While many may not consider this a cooling trend, for us it is a sign of hope that Fall is just around the corner.
It’s hard to believe that summer is winding down, and it won’t be long until the days start getting noticeably shorter and the smell of burning fireplaces fills the air.
I imagine this anticipation is not unlike what most people in the Northeast sense around the beginning of February when they wonder how much longer Old Man Winter will be hanging around.
Summer in the Southwest has traditionally been a slower time of year for me. As temperatures soar, clients escape the heat and head to cooler mountain temperatures or warm California beaches and I usually spend this time catching up on “freebie” projects for friends and family that have been sitting in my “To Do” bin for at least a month -- or more like eight.

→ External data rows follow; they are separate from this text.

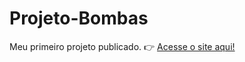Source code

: # Projeto-Bombas

Meu primeiro projeto publicado.
👉 [Acesse o site aqui!](https://riquelme1075.github.io/Projeto-Bombas/)
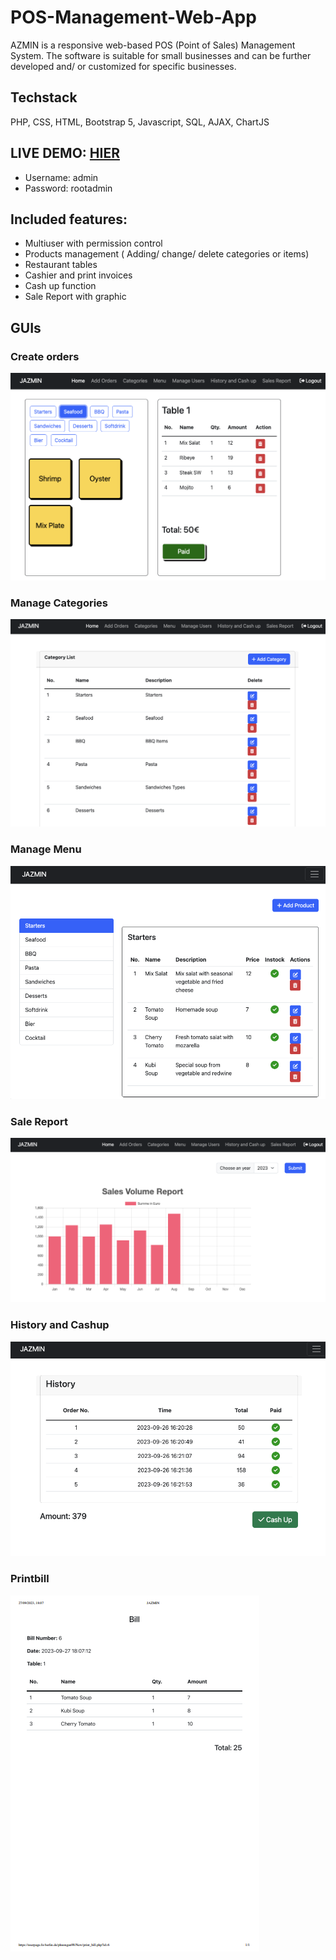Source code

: # POS-Management-Web-App
AZMIN is a responsive web-based POS (Point of Sales) Management System. The software is suitable for small businesses and can be further developed and/ or customized for specific businesses.

## Techstack
PHP, CSS, HTML, Bootstrap 5, Javascript, SQL, AJAX, ChartJS

## LIVE DEMO: [HIER](https://userpage.fu-berlin.de/phuongan98/New/)
* Username: admin
* Password: rootadmin

## Included features:
* Multiuser with permission control
* Products management ( Adding/ change/ delete categories or items)
* Restaurant tables
* Cashier and print invoices
* Cash up function
* Sale Report with graphic

## GUIs

### Create orders
![app](/img/jazmin-app1.png 'app')

### Manage Categories
![app](/img/jazmin-app3.png 'app')

### Manage Menu
![app](/img/jazmin-app4.png 'app')

### Sale Report
![app](/img/jazmin-app2.png 'app')

### History and Cashup
![app](/img/jazmin-app5.png 'app')

### Printbill
![app](/img/printbill.png 'app')
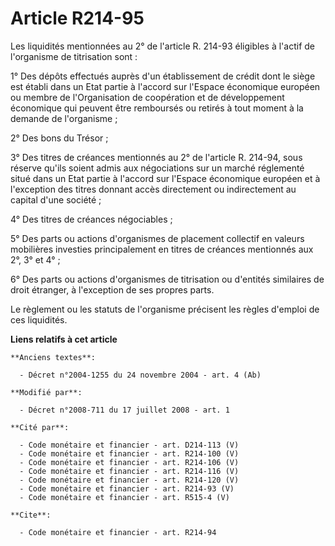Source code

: # Article R214-95

Les liquidités mentionnées au 2° de l'article R. 214-93 éligibles à l'actif de l'organisme de titrisation sont : 

1° Des dépôts effectués auprès d'un établissement de crédit dont le siège est établi dans un Etat partie à l'accord sur
l'Espace économique européen ou membre de l'Organisation de coopération et de développement économique qui peuvent être
remboursés ou retirés à tout moment à la demande de l'organisme ; 

2° Des bons du Trésor ; 

3° Des titres de créances mentionnés au 2° de l'article R. 214-94, sous réserve qu'ils soient admis aux négociations sur un
marché réglementé situé dans un Etat partie à l'accord sur l'Espace économique européen et à l'exception des titres donnant
accès directement ou indirectement au capital d'une société ; 

4° Des titres de créances négociables ; 

5° Des parts ou actions d'organismes de placement collectif en valeurs mobilières investies principalement en titres de
créances mentionnés aux 2°, 3° et 4° ; 

6° Des parts ou actions d'organismes de titrisation ou d'entités similaires de droit étranger, à l'exception de ses propres
parts. 

Le règlement ou les statuts de l'organisme précisent les règles d'emploi de ces liquidités.

**Liens relatifs à cet article**

	**Anciens textes**:

	  - Décret n°2004-1255 du 24 novembre 2004 - art. 4 (Ab)

	**Modifié par**:

	  - Décret n°2008-711 du 17 juillet 2008 - art. 1

	**Cité par**:

	  - Code monétaire et financier - art. D214-113 (V)
	  - Code monétaire et financier - art. R214-100 (V)
	  - Code monétaire et financier - art. R214-106 (V)
	  - Code monétaire et financier - art. R214-116 (V)
	  - Code monétaire et financier - art. R214-120 (V)
	  - Code monétaire et financier - art. R214-93 (V)
	  - Code monétaire et financier - art. R515-4 (V)

	**Cite**:

	  - Code monétaire et financier - art. R214-94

This summer was no exception, and I am almost to the bottom of the bin and am ready to start filling it up again.
But don’t misunderstand; Summer is not all work for me. I too need a break.

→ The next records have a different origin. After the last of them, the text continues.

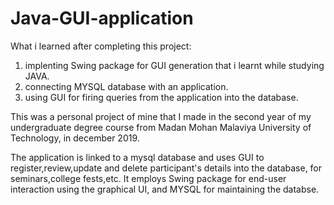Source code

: # Java-GUI-application
What i learned after completing this project:

1. implenting Swing package for GUI generation that i learnt while studying JAVA.
2. connecting MYSQL database with an application.
3. using GUI for firing queries from the application into the database.

This was a personal project of mine that I made in the second year of my undergraduate degree course from Madan Mohan Malaviya University of Technology, in december 2019.

The application is linked to a mysql database and uses GUI to register,review,update and delete participant's details into the database, for seminars,college fests,etc.
It employs Swing package for end-user interaction using the graphical UI, and MYSQL for maintaining the databse.

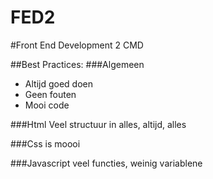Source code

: FED2
====

#Front End Development 2 CMD

##Best Practices:
###Algemeen
* Altijd goed doen
* Geen fouten
* Mooi code

###Html
Veel structuur in alles, altijd, alles

###Css
is moooi

###Javascript
veel functies, weinig variablene

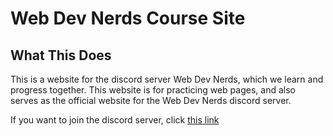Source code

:# Web Dev Nerds Course Site

## What This Does

This is a website for the discord server Web Dev Nerds, which we learn and progress together. This website is for practicing web pages, and also serves as the official website for the Web Dev Nerds discord server.

If you want to join the discord server, click [this link](https://discord.gg/DVJ4DGr2xq)
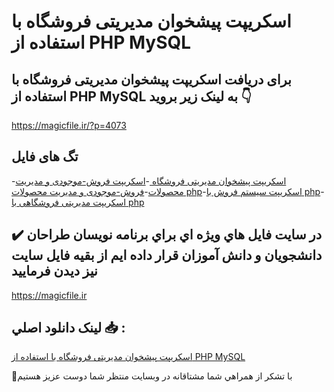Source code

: # اسکریپت پیشخوان مدیریتی فروشگاه با استفاده از PHP MySQL

## برای دریافت اسکریپت پیشخوان مدیریتی فروشگاه با استفاده از PHP MySQL به لینک زیر بروید 👇

https://magicfile.ir/?p=4073

## تگ های فایل

-[اسکریپت پیشخوان مدیریتی فروشگاه ](https://magicfile.ir/product/%d8%a7%d8%b3%da%a9%d8%b1%db%8c%d9%be%d8%aa-%d9%be%db%8c%d8%b4%d8%ae%d9%88%d8%a7%d9%86-%d9%85%d8%af%db%8c%d8%b1%db%8c%d8%aa%db%8c-%d9%81%d8%b1%d9%88%d8%b4%da%af%d8%a7%d9%87-php-mysql/)-[اسکریپت فروش-موجودی و مدیریت محصولات](https://magicfile.ir/product/%d8%a7%d8%b3%da%a9%d8%b1%db%8c%d9%be%d8%aa-%d9%be%db%8c%d8%b4%d8%ae%d9%88%d8%a7%d9%86-%d9%85%d8%af%db%8c%d8%b1%db%8c%d8%aa%db%8c-%d9%81%d8%b1%d9%88%d8%b4%da%af%d8%a7%d9%87-php-mysql/)-[فروش-موجودی و مدیریت محصولات php](https://magicfile.ir/product/%d8%a7%d8%b3%da%a9%d8%b1%db%8c%d9%be%d8%aa-%d9%be%db%8c%d8%b4%d8%ae%d9%88%d8%a7%d9%86-%d9%85%d8%af%db%8c%d8%b1%db%8c%d8%aa%db%8c-%d9%81%d8%b1%d9%88%d8%b4%da%af%d8%a7%d9%87-php-mysql/)-[اسکریپت سیستم فروش با php](https://magicfile.ir/product/%d8%a7%d8%b3%da%a9%d8%b1%db%8c%d9%be%d8%aa-%d9%be%db%8c%d8%b4%d8%ae%d9%88%d8%a7%d9%86-%d9%85%d8%af%db%8c%d8%b1%db%8c%d8%aa%db%8c-%d9%81%d8%b1%d9%88%d8%b4%da%af%d8%a7%d9%87-php-mysql/)-[اسکریپت مدیریتی فروشگاهی با php](https://magicfile.ir/product/%d8%a7%d8%b3%da%a9%d8%b1%db%8c%d9%be%d8%aa-%d9%be%db%8c%d8%b4%d8%ae%d9%88%d8%a7%d9%86-%d9%85%d8%af%db%8c%d8%b1%db%8c%d8%aa%db%8c-%d9%81%d8%b1%d9%88%d8%b4%da%af%d8%a7%d9%87-php-mysql/)

## ✔️ در سايت فايل هاي ويژه اي براي برنامه نويسان طراحان دانشجويان و دانش آموزان قرار داده ايم از بقيه فايل سايت نيز ديدن فرماييد

https://magicfile.ir


## لينک دانلود اصلي 📥 :

[اسکریپت پیشخوان مدیریتی فروشگاه با استفاده از PHP MySQL](https://magicfile.ir/product/%d8%a7%d8%b3%da%a9%d8%b1%db%8c%d9%be%d8%aa-%d9%be%db%8c%d8%b4%d8%ae%d9%88%d8%a7%d9%86-%d9%85%d8%af%db%8c%d8%b1%db%8c%d8%aa%db%8c-%d9%81%d8%b1%d9%88%d8%b4%da%af%d8%a7%d9%87-php-mysql/) 


🙏با تشکر از همراهي شما مشتاقانه در وبسایت منتظر شما دوست عزیز هستیم

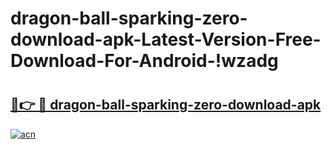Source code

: # dragon-ball-sparking-zero-download-apk-Latest-Version-Free-Download-For-Android-!wzadg

# <h2><a href="https://3hss0p.esa.edu.pl?title=dragon-ball-sparking-zero-download-apk&ref=wzadg">🔗👉 🔴 dragon-ball-sparking-zero-download-apk</a></h2>

[![acn](https://github.com/user-attachments/assets/0f9c940e-d8b0-45ae-aac7-cd30a18b3e1c)](https://3hss0p.esa.edu.pl?title=dragon-ball-sparking-zero-download-apk&ref=wzadg)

Every year, we try to visit my wife’s family in New England. This is such a welcome change of pace and scenery. Not only does it allow me to escape the heat and recharge my batteries near the ocean, but also it gives me a fresh perspective on landscaping trends in other parts of the country.
Even though I was born and raised in Arizona, there is something about New England that feels like home to me. Perhaps it is the cooler temperatures or maybe it is the uniqueness of the landscape. But every year I feel like I’m coming home, even if it’s only for a couple of weeks.

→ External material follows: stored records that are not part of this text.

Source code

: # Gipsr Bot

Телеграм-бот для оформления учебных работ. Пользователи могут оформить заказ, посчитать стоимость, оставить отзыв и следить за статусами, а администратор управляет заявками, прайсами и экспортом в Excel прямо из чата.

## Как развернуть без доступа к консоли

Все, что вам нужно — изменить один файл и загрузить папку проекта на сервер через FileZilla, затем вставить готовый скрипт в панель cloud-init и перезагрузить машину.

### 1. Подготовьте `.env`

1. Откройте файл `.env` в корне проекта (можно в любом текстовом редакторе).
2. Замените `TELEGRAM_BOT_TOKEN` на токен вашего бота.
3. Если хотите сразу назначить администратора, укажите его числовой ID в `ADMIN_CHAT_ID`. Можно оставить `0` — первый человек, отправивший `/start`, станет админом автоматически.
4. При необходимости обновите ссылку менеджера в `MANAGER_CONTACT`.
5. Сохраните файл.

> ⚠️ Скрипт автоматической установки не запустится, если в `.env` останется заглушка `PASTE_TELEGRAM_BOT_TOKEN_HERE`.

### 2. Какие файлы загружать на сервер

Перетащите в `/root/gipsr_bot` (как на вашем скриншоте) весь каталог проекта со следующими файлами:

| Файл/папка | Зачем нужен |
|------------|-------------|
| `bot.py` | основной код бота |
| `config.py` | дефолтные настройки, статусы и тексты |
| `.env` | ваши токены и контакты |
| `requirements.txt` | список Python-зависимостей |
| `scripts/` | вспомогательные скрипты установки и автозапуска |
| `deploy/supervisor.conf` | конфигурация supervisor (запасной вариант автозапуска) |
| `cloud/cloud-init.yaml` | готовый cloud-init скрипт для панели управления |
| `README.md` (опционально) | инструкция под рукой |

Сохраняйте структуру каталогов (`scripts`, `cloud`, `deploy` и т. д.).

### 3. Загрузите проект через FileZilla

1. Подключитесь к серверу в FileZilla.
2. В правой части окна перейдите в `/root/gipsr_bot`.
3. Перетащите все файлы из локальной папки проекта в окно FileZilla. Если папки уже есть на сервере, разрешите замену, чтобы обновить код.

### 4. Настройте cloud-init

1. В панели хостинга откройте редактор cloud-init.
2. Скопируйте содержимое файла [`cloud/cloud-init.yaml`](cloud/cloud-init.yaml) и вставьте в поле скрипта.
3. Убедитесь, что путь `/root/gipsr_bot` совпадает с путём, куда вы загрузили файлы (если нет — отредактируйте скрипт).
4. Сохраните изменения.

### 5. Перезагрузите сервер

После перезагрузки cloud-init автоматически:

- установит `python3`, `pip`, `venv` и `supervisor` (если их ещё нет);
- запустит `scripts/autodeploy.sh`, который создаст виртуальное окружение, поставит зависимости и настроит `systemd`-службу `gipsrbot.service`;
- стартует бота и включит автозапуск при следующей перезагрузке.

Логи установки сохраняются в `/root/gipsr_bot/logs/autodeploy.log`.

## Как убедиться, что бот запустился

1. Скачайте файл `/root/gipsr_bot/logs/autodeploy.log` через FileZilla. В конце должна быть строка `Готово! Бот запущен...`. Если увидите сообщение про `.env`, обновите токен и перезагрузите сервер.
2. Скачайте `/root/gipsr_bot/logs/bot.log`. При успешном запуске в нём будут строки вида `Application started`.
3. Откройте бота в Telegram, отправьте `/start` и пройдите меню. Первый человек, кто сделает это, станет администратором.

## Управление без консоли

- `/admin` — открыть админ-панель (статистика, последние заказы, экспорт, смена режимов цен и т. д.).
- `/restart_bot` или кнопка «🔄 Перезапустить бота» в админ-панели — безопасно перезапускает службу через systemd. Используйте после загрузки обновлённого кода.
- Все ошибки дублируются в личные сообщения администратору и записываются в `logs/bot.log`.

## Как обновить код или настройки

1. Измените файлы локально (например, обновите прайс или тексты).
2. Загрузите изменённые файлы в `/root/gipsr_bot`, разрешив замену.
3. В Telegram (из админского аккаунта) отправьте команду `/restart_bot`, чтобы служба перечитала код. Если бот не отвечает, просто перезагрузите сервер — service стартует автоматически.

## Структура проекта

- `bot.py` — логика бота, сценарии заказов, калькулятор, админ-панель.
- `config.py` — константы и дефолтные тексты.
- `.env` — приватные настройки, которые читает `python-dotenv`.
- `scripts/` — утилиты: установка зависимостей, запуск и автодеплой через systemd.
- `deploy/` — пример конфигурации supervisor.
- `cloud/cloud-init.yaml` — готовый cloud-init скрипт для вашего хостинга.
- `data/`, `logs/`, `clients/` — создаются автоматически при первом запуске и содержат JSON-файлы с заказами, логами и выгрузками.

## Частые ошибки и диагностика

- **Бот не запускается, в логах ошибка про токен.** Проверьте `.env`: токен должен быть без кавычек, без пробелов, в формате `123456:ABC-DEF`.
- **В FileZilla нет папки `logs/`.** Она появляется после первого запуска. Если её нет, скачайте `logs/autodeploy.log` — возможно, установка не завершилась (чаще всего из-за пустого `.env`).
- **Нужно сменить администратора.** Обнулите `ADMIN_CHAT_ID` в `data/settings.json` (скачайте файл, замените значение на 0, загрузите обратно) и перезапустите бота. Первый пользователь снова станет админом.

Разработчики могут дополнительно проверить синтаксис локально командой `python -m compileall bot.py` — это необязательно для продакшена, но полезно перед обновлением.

It’s amazing to see shrubs and trees that would never tolerate the desert heat thriving in their perfect environment. The colors and textures of the plant material found in the Northeast are so brilliant and unique compared to what I am used to.
I think the different shades of green I notice in the grass, trees and shrubs are what amaze me most. In the desert, the climate is arid and the color brown dominates the landscape more than green.
This is due, in part, to the less organic soil native to the Southwest and the rock mulch that is used for a number of reasons. Water is a precious commodity here in the desert, and irrigating large areas of turf can be expensive. With only approximately eight inches of annual precipitation, supplemental irrigation is essential to the viability and longevity of any landscape here in the Southwest.
When talking to people who aren’t familiar with the climate here in Arizona, one of the things I find interesting is the lack of awareness that anything besides cacti and boulders grow in the desert.
Okay, boulders don’t grow, but the metaphor still stands.
While the climate here is harsh in the summer, many perennials and annuals that thrive in the summer in the Northeast do quite well during the fall and winter here.
For instance, I enjoy seeing window boxes overflowing with the vibrant reds and whites of geraniums during the summer in New England. However, in Arizona, we plant them in the late fall and early winter and they will thrive until late May or early June, depending on the microclimate and weather.
Having just returned from our annual New England vacation, I find myself refreshed and looking forward to another year of projects. Even though my color palate may be a different hue than what might be considered “normal” throughout most of the country, I love its uniqueness.
While I will miss the variety of colors of the hostas and the textures of the pines and maples, I will try my best to emulate nature here in the southwest with mesquites, palo verdes and Texas sage.
And hopefully, those cooler temperatures and other signs of fall are just around the corner.